Was it an awful war?  Sure.  Was it tragic?  In some ways, yes, but not necessarily in the ways in which Coates contests the term.  It was tragic that white Americans could not bring themselves to realize the promise of their own revolutionary and Revolutionary rhetoric.  It was tragic that in the end they could not bring an end to slavery short of secession and war.  Doubtless Coates would agree that Reconstruction was a regrettable tragedy that illustrated the same shortcomings.  In short, even as the destruction of slavery is cause for celebration, that it had to come to that through war is cause for reflection and contemplation.  Moreover, if we continue to concentrate on the story of the destruction of slavery and the achievement of emancipation as a wartime phenomenon, we risk losing sight of the fact that what freedom meant remained undefined and incomplete, and that during Reconstruction, a truly tragic era, white Americans once more fell short of realizing the ideals which they claimed to cherish, leaving a legacy with which we still wrestle.

I tend to agree with Brooks’s assessment, but I wonder if this characterization of the tragic nature of the war reflects the continued hold that the “War to End Slavery Narrative” exercises over our collective memory.  Yes, I am reflecting on this in the wake of having finished reading Gary Gallagher’s new book, The Union War.  In other words, our definition of what makes the war tragic reflects the value that we have come to place on emancipation and slavery, which may not match up so easily with how the citizens of the United States in the 1860s viewed the meaning of the war.

One way to explore this is to reflect on the very real possibility of the war coming to an end in the early summer of 1862.  We know the drill: George McClellan’s massive army defeats Confederate General Joseph Johnston’s army outside of Richmond and within weeks the Confederacy surrenders.  [Fill in the details however you choose.]  In that event the war would have ended without emancipation.  Under these conditions we can place into sharp focus the value that we assign the overall meaning of the war in connection to emancipation with the strong identification among millions of Americans with the preservation of the Union as the war’s greatest achievement.
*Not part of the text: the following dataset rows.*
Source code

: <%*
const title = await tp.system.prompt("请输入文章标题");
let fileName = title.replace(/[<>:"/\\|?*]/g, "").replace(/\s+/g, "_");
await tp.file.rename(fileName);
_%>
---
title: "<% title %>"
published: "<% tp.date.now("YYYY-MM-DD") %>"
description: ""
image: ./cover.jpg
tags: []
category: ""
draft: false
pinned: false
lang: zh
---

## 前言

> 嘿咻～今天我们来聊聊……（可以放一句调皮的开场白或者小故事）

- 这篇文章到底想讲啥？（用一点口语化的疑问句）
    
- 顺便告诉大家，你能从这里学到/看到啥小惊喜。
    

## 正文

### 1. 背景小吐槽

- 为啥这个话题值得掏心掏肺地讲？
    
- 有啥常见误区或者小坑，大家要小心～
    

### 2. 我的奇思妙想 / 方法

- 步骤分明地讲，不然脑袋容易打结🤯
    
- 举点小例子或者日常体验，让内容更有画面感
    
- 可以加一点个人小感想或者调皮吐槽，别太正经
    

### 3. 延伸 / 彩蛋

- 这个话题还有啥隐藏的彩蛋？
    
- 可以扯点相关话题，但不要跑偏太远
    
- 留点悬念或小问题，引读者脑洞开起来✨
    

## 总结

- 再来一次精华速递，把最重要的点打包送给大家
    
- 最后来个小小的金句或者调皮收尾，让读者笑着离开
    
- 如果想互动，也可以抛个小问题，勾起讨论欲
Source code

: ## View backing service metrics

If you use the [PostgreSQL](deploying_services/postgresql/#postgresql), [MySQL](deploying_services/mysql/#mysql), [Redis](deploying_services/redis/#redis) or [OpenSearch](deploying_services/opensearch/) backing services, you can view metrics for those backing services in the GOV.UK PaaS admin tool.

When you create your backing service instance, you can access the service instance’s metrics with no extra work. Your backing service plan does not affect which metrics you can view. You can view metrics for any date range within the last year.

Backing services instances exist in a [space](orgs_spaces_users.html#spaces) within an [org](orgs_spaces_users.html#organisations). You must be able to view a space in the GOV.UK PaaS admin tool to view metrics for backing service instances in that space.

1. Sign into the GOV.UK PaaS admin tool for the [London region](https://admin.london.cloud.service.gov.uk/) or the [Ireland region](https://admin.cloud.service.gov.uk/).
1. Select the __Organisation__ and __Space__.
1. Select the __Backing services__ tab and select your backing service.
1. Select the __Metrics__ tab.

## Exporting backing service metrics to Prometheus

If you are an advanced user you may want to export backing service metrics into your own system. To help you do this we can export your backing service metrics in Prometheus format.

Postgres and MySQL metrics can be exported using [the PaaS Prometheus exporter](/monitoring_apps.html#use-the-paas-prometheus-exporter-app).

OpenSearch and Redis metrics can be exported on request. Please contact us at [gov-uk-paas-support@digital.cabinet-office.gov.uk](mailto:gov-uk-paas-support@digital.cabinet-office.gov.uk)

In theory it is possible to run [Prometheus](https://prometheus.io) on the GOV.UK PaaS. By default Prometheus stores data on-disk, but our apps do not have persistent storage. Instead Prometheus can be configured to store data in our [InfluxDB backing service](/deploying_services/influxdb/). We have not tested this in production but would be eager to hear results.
Perhaps from this perspective the real tragedy is not that it took a war to end slavery, but that could have easily ended without emancipation.  But if we are going to assign a tragic quality to the war perhaps we should consider locating it closer to how the Civil War generation viewed its outcome.  In other words, we should be more willing to see the tragedy of the war in the failure to preserve the Union through peaceful means rather than a four-year bloody war.  William Gienapp once framed this as America’s greatest “failure.”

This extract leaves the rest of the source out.